Susma Platformu, Sansürün Gölgesinde Bir Direniş Stratejisi Olarak Sanat başlıklı söyleşiyle 27 Mayıs’ta Mardin’deydi.
4. Uluslararası Mardin Bienali’yle eş zamanlı olarak Mardin Sinema Derneği’nde gerçekleştirilen etkinliğin konuğu ise akademisyen, eleştirmen ve küratör Ezgi Bakçay’dı. Bakçay’ın tarihsel sansür vakalarından sanat-siyaset ilişkisine, sansüre karşı mücadelenin önündeki engellerden sanatın sansürün radarına yakalanmadan kendini nasıl var edebileceğine dair örneklere değindiği söyleşiye bienal ziyaretçilerinin yanı sıra kentten ve bölgeden sanat inisiyatifleri, öğrenciler de ilgi gösterdi. Çeşitli kurumlarda ve özel üniversitelerde sanat teorisi alanında eğitim veren, sanat etkinliklerinde küratörlük ve sanat danışmanlığı görevleri üstlenen Bakçay, aynı zamanda son üç senedir ARTİST Uluslararası İstanbul Sanat Fuarı’nın koordinatörlüğünü de yürütüyor.
Sözlerine sansürün toplumsal bir örgütlenme olduğunu, OHAL’de de iyice ifadesini bulduğunu belirterek başlayan Bakçay, sansürün sadece ceberrut bir devletin total bir baskı aracı olmadığını vurgulayarak sansürün dilde başladığını, bireyle toplum arasındaki ilişkinin başından sansür ilişkisi olarak kurulduğunu vurguladı. “Dil aracılığıyla birbirimize bildiğimiz şeyleri anlatıyoruz, anlatamadığımız yerde de sanatın araçlarına başvuruyoruz. Daha işin başında sanatla sansür arasında bir ilişki var ve sanatın kendisi daha en başında bir çeşit mücadele aracı olarak ortaya çıkıyor” diyen Bakçay, öte yandan sanatın da kurum olarak bir sansür aracı olduğunu dile getirdi.

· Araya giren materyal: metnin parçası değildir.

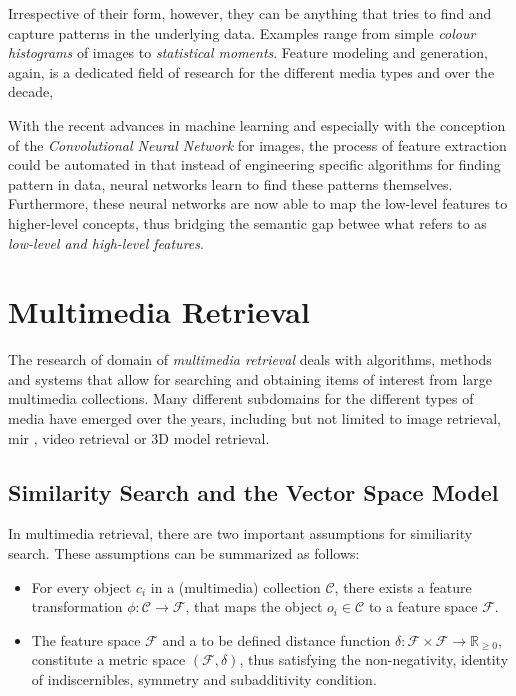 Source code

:Irrespective of their form, however, they can be anything that tries to find and capture patterns in the underlying data. Examples range from simple \emph{colour histograms} of images to \emph{statistical moments}. Feature modeling and generation, again, is a dedicated field of research for the different media types and over the decade, 


With the recent advances in machine learning and especially with the conception of the \emph{Convolutional Neural Network} for images, the process of feature extraction could be automated in that instead of engineering specific algorithms for finding pattern in data, neural networks learn to find these patterns themselves. Furthermore, these neural networks are now able to map the low-level features to higher-level concepts, thus bridging the semantic gap betwee what \cite{Blanken:2007multimedia} refers to as \emph{low-level and high-level features}.

\section{Multimedia Retrieval}

The research of domain of \emph{multimedia retrieval} deals with algorithms, methods and systems that allow for searching and obtaining items of interest from large multimedia collections. Many different subdomains for the different types of media have emerged over the years, including but not limited to image retrieval, \acrfull{mir} \cite{Simonetta:2019Multimodal}, video retrieval or 3D model retrieval.

\subsection{Similarity Search and the Vector Space Model}

In multimedia retrieval, there are two important assumptions for similiarity search. These assumptions can be summarized as follows:

\begin{itemize}
    \item For every object $c_{i}$ in a (multimedia) collection $\mathcal{C}$, there exists a feature transformation $\phi \colon \mathcal{C} \to \mathcal{F}$, that maps the object $o_{i} \in \mathcal{C}$ to a feature space $\mathcal{F}$.
    \item The feature space $\mathcal{F}$ and a to be defined distance function $\delta \colon \mathcal{F} \times \mathcal{F} \to \mathbb{R}_{\geq 0}$, constitute a metric space $(\mathcal{F},\delta)$, thus satisfying the non-negativity, identity of indiscernibles, symmetry and subadditivity condition.
\end{itemize}

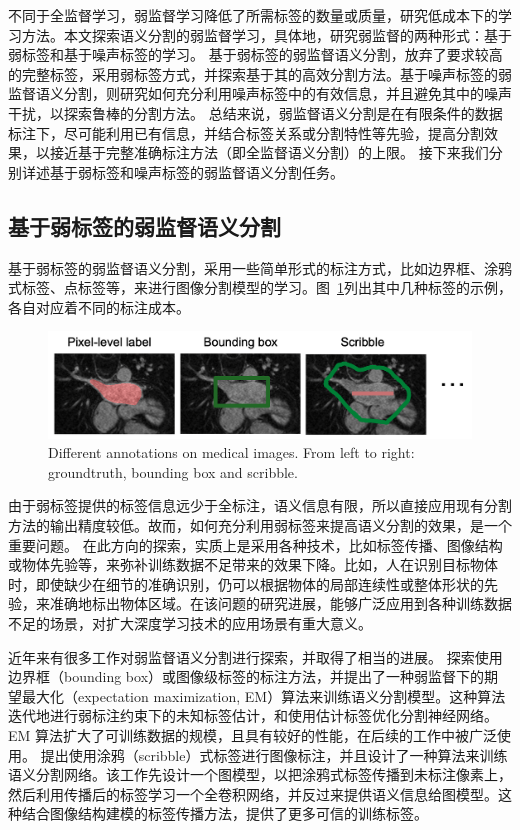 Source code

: 不同于全监督学习，弱监督学习降低了所需标签的数量或质量，研究低成本下的学习方法。本文探索语义分割的弱监督学习，具体地，研究弱监督的两种形式：基于弱标签和基于噪声标签的学习。
基于弱标签的弱监督语义分割\citep{papandreou2015weakly,rajchl2016deepcut,cai2018accurate,ji2019scribble,kervadec2020bounding}，放弃了要求较高的完整标签，采用弱标签方式，并探索基于其的高效分割方法。基于噪声标签的弱监督语义分割\citep{Zhu2019PickandLearnAQ,Xue2020CascadedRL,Zhang2020RobustMI}，则研究如何充分利用噪声标签中的有效信息，并且避免其中的噪声干扰，以探索鲁棒的分割方法。
总结来说，弱监督语义分割是在有限条件的数据标注下，尽可能利用已有信息，并结合标签关系或分割特性等先验，提高分割效果，以接近基于完整准确标注方法（即全监督语义分割）的上限。
接下来我们分别详述基于弱标签和噪声标签的弱监督语义分割任务。

\subsection{基于弱标签的弱监督语义分割}
基于弱标签的弱监督语义分割，采用一些简单形式的标注方式，比如边界框、涂鸦式标签、点标签等，来进行图像分割模型的学习。图~\ref{c1_fig2}列出其中几种标签的示例，各自对应着不同的标注成本。
    \begin{figure}[t!]
        \centering 
        \includegraphics[width=1.0\textwidth]{img/c1/intro_2.png}
        {Different annotations on medical images. From left to right: groundtruth, bounding box and scribble.}
        \label{c1_fig2}
    \end{figure}
由于弱标签提供的标签信息远少于全标注，语义信息有限，所以直接应用现有分割方法的输出精度较低。故而，如何充分利用弱标签来提高语义分割的效果，是一个重要问题。
在此方向的探索，实质上是采用各种技术，比如标签传播、图像结构或物体先验等，来弥补训练数据不足带来的效果下降。比如，人在识别目标物体时，即使缺少在细节的准确识别，仍可以根据物体的局部连续性或整体形状的先验，来准确地标出物体区域。在该问题的研究进展，能够广泛应用到各种训练数据不足的场景，对扩大深度学习技术的应用场景有重大意义。

近年来有很多工作对弱监督语义分割进行探索，并取得了相当的进展。
\citet{papandreou2015weakly} 探索使用边界框（bounding box）或图像级标签的标注方法，并提出了一种弱监督下的期望最大化（expectation maximization, EM）算法来训练语义分割模型。这种算法迭代地进行弱标注约束下的未知标签估计，和使用估计标签优化分割神经网络。EM 算法扩大了可训练数据的规模，且具有较好的性能，在后续的工作中被广泛使用。
\citet{lin2016scribblesup} 提出使用涂鸦（scribble）式标签进行图像标注，并且设计了一种算法来训练语义分割网络。该工作先设计一个图模型，以把涂鸦式标签传播到未标注像素上，然后利用传播后的标签学习一个全卷积网络，并反过来提供语义信息给图模型。这种结合图像结构建模的标签传播方法，提供了更多可信的训练标签。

İstanbul Sanat Fuarı gibi kamusal alanda geniş kitleleri ağırlayan etkinliklerin çatışmaya ve çarpışmaya açık alanlar olduğunu belirten Bakçay, bir mekânı kamusallığa açmanın aynı zamanda örgütlenmeyi geliştirme mücadelesi de olduğunu vurgulayarak ortak bir söylemi ve mücadele araçlarını hem üretebilmenin hem de pratikte işletebilmenin önemine değindi.
Söyleşi, Mardin ve çevre kentlerdeki sanat öğrencileri ve sanatçı inisiyatiflerinin soruları ve deneyim paylaşımlarıyla devam etti.